[Start of section]
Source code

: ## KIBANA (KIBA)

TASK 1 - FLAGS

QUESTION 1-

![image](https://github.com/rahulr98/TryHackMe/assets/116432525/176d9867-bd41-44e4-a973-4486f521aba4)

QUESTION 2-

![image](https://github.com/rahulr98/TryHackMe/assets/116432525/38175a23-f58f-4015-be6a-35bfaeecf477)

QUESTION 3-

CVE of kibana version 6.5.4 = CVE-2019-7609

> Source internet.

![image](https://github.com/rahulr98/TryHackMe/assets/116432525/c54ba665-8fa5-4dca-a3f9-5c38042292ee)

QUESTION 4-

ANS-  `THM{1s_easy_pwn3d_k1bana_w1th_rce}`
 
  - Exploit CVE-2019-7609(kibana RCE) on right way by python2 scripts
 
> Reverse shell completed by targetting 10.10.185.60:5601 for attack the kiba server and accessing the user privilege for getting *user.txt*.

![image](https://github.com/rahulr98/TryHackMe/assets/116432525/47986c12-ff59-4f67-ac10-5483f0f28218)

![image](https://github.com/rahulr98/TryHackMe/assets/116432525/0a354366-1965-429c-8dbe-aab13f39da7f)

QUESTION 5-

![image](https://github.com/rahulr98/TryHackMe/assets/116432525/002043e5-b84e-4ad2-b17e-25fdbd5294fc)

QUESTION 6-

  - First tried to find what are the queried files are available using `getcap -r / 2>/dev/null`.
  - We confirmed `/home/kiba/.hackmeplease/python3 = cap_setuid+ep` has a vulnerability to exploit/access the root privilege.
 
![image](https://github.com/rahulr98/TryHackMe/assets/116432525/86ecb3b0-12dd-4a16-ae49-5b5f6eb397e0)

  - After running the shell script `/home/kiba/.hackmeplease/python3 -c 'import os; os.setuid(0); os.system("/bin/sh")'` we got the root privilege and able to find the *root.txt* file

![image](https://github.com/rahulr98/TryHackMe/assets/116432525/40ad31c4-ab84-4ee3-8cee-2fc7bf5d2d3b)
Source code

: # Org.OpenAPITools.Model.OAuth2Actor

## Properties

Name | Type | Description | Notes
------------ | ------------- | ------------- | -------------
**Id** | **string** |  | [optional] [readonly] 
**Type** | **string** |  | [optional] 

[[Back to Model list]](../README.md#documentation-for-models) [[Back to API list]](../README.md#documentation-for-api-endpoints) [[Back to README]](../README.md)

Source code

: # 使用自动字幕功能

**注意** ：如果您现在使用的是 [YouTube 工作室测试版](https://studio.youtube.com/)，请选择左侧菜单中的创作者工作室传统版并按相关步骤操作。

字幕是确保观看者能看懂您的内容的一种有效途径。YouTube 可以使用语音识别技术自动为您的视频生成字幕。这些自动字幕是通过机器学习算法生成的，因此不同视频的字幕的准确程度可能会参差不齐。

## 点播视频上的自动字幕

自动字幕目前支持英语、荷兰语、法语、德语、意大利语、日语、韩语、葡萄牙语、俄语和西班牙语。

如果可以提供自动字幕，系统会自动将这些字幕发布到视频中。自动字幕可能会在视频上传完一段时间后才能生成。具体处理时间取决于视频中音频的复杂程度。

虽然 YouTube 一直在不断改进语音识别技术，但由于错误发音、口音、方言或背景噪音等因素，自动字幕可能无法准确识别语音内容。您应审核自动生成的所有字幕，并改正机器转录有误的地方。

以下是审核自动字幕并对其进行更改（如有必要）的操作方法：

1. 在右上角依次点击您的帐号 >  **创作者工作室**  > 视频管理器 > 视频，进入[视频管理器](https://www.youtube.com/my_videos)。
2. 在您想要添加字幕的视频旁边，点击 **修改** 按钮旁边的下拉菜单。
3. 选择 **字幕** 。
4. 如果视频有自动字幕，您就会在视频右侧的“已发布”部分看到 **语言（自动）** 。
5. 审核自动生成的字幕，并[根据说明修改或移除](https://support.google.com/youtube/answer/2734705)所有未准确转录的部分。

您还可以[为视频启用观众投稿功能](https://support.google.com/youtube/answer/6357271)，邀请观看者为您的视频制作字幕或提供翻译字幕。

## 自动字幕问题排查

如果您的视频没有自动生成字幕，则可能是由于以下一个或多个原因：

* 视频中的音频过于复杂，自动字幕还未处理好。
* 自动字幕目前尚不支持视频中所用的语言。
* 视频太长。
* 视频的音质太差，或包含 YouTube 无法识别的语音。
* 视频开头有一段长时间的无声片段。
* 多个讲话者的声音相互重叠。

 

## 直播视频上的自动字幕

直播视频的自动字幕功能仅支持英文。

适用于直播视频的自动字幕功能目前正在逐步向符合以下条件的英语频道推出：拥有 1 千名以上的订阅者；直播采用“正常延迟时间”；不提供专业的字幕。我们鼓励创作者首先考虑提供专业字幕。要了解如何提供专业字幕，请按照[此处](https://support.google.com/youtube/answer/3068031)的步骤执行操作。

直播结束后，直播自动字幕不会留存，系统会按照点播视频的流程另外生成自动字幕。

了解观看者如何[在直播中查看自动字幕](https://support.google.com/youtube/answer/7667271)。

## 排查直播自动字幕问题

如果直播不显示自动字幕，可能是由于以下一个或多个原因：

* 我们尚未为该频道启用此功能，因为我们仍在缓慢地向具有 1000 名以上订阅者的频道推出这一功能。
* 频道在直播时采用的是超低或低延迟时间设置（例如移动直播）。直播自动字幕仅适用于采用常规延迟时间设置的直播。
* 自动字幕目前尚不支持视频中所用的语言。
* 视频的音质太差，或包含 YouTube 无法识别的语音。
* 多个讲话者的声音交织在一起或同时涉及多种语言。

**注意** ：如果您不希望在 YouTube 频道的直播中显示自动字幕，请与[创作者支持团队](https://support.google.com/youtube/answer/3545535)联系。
[End of section]
What to do:
Count the lines above that contain the word "home". Write only the number.

Answer box:
2